Jeffrey Richter combines a deep technical knowledge of .NET with a great sense of humour and honesty about where things went bad, to provide a useful overview of what's new in C# 2.0 and .NET 2.0. I find sessions like this useful in learning the story or intention behind features in the new technology, in a way that helps me understand them better.
The morning session covered an introduction to the new features in .NET 2.0 mostly around generics and anonymous methods. Seeing some demos on the new yield statement helped me understand more about how it works. He showed how you could use the yield statement to recursively walk all of the files and directories in the file system. The demo was simply writing out the paths to the console window and as it was running there were obvious pauses in its performance. Jeffrey said that these pauses were likely to be due to garbage collections, which highlighted that the ease of use of the yield statement came at the cost of performance (a class was created per directory/file which put a lot of pressure on the working set and garbage collection). Jeffrey mentioned the C# team have a solution which reduces the performance costs of iterators but it wont ship until after C# 2.0.

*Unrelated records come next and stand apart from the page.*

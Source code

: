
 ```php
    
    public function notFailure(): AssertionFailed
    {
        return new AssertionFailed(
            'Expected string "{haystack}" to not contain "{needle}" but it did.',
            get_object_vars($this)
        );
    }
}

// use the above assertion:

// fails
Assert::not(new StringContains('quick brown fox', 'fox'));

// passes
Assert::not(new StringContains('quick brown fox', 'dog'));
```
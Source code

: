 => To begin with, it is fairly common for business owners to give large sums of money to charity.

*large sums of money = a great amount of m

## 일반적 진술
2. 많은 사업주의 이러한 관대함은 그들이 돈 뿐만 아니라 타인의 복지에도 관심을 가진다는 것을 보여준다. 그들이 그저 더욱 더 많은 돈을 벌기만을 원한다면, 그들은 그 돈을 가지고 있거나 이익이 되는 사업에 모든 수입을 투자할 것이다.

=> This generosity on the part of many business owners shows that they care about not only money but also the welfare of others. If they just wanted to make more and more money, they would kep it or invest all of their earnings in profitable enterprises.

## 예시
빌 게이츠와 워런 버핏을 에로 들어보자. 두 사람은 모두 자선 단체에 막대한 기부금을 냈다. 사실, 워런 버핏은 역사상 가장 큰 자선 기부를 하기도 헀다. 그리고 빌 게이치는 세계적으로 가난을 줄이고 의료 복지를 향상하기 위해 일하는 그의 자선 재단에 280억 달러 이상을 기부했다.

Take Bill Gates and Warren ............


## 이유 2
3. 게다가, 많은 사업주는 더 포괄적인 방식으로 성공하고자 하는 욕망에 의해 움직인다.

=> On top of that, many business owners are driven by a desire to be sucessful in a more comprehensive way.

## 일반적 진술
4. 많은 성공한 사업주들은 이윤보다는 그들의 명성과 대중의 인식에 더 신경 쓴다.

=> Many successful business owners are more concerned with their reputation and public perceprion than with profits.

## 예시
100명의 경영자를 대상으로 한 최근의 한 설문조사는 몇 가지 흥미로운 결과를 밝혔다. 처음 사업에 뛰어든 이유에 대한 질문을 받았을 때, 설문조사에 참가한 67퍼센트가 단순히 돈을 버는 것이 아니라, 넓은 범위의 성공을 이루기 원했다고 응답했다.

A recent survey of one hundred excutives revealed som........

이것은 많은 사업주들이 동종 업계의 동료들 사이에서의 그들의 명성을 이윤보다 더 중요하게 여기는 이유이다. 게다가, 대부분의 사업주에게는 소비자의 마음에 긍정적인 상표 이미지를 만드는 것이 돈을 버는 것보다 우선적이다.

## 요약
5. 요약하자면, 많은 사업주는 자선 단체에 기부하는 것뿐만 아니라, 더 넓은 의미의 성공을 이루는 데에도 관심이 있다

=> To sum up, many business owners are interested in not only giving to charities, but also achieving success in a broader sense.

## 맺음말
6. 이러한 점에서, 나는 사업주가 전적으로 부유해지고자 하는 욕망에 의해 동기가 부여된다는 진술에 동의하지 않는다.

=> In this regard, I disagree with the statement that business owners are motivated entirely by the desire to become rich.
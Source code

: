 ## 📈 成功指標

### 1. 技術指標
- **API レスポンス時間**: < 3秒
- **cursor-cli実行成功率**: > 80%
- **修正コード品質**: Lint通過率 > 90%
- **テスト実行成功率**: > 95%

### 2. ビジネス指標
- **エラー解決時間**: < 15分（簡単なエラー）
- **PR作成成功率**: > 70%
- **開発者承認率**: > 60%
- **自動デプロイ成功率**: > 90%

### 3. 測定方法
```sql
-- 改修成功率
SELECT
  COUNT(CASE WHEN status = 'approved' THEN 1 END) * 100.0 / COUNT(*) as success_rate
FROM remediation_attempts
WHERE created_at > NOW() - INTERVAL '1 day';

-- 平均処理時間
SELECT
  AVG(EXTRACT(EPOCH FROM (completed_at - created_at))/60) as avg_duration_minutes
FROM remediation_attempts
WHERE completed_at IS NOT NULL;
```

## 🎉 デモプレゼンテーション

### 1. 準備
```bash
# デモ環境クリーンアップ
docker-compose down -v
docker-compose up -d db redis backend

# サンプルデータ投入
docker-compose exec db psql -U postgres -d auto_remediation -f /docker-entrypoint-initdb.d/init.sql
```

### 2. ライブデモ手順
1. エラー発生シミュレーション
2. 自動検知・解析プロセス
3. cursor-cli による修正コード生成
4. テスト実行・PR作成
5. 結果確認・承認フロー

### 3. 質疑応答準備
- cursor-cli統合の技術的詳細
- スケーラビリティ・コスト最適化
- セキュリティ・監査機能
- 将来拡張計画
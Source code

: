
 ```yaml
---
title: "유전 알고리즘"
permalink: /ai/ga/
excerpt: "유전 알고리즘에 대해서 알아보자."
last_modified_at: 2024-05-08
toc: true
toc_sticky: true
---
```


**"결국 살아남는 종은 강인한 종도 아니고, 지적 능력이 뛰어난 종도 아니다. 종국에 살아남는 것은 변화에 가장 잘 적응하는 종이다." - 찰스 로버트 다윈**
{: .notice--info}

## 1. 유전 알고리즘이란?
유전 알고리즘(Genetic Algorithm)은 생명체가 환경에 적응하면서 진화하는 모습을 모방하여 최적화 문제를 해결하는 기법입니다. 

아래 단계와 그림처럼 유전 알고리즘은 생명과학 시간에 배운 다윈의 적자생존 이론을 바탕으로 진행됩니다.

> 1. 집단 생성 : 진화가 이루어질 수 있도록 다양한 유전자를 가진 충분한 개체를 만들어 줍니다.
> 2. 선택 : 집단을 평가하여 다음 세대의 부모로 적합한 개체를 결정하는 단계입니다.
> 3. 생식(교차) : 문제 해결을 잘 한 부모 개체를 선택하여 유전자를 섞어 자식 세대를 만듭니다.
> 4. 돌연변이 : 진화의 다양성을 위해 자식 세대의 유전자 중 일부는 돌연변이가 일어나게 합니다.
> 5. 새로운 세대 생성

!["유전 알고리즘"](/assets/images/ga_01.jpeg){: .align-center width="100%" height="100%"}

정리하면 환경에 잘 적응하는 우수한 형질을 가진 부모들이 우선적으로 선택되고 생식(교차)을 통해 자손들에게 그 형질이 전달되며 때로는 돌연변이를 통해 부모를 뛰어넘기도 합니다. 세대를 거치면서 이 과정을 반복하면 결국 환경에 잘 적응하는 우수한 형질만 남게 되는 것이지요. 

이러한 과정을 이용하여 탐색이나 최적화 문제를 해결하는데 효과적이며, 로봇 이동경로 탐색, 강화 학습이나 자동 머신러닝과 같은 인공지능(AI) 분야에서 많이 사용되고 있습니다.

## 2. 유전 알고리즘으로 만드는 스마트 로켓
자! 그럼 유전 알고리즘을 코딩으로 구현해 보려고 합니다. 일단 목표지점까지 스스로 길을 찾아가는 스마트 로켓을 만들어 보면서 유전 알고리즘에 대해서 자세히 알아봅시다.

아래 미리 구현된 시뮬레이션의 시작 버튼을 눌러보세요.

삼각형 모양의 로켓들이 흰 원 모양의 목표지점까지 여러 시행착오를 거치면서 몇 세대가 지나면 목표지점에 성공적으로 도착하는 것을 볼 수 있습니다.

He mentioned that another approach to getting the flexibility provided by the yield statement without the poor performance, was to use generics and anonymous methods instead. For example, many of the generic collection types in .NET such as Array and List have useful generic delegate types, such as ForEach(Action<T>), FindAll(Predicate<T>) as Sort(Comparison<T>).
As an example, I can sort a list of string types and print them to the screen in just two lines of code using this techniques:
List<string> names = new List<string>(new String[]{ "Timothy", "Benjamin", "Samuel" });
names.Sort(String.Compare);
names.ForEach(Console.WriteLine);
Whilst I've enjoyed these methods before I did enjoy hearing Jeffrey's positioning of these techniques as a pattern to use instead of the yield statement. Jeffrey also mentioned that Microsoft had received many requests to add richer generic functionality to the generic collection classes. His company, Wintellect, have been engaged by Microsoft to write these collections and make them available for free download, and they are currently available as the PowerCollection library. Jeffrey believes that this functionality might eventually be made part of the Framework Class Library in future versions of .NET.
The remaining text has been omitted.